Personal information
- Full name: John Chandless
- Born: 21 August 1884 Cardiff, Glamorgan, Wales
- Died: 1 June 1968 (aged 83) Whitchurch, Glamorgan, Wales
- Batting: Right-handed
- Bowling: Right-arm medium

Domestic team information
- 1927: Glamorgan
- 1926: Wales

Career statistics
| Competition | FC |
| Matches | 2 |
| Runs scored | 2 |
| Batting average | 2.00 |
| 100s/50s | –/– |
| Top score | 2 |
| Balls bowled | 306 |
| Wickets | 6 |
| Bowling average | 15.83 |
| 5 wickets in innings | – |
| 10 wickets in match | – |
| Best bowling | 3/13 |
| Catches/stumpings | –/– |
- Source: Cricinfo, 28 June 2010

= John Chandless =

Welsh cricketer

John Chandless (21 August 1884 – 1 June 1968) was a Welsh cricketer. Chandless was a right-handed batsman who bowled right-arm medium pace. He was born at Cardiff, Glamorgan.

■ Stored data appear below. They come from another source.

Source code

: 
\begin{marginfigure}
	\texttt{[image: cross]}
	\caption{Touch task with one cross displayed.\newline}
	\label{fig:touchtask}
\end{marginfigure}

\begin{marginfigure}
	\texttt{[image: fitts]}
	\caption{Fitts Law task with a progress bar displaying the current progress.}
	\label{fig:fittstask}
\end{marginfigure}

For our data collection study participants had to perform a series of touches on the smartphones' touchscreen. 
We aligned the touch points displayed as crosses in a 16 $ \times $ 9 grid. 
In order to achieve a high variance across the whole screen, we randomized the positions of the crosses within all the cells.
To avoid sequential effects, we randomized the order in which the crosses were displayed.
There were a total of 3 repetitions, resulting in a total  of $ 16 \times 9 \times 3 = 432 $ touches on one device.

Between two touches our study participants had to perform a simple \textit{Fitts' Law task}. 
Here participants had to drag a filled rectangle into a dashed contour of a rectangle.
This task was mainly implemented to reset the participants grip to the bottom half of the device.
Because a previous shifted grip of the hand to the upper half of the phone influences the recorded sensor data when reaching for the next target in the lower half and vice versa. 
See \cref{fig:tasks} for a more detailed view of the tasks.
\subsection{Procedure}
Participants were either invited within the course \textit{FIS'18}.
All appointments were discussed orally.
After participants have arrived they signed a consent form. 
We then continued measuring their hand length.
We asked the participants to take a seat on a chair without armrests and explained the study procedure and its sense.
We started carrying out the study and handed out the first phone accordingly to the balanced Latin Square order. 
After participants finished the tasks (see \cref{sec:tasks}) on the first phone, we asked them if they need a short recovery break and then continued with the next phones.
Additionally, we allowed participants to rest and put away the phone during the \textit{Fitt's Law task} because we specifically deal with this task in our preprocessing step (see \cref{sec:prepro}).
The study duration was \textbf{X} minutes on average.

Chandless made his debut for Glamorgan in the 1911 Minor Counties Championship against Wiltshire. Chandless played a further 6 Minor Counties Championship matches in 1911, the last of which came against Monmouthshire. Following the First World War he played 3 further Minor Counties matches for the county, the last of which came against the Surrey Second XI, a year before Glamorgan was granted first-class status.

Chandless made his first-class status debut for the Wales national cricket team in 1926 against Ireland. Chandless second and final first-class match came in his only first-class appearance for Glamorgan which came against Somerset in 1927 at Cardiff Arms Park. In his brief first-class career, he took 6 wickets at a bowling average of 15.83, with best figures of 3/13.

Chandless died at Whitchurch, Glamorgan on 1 June 1968.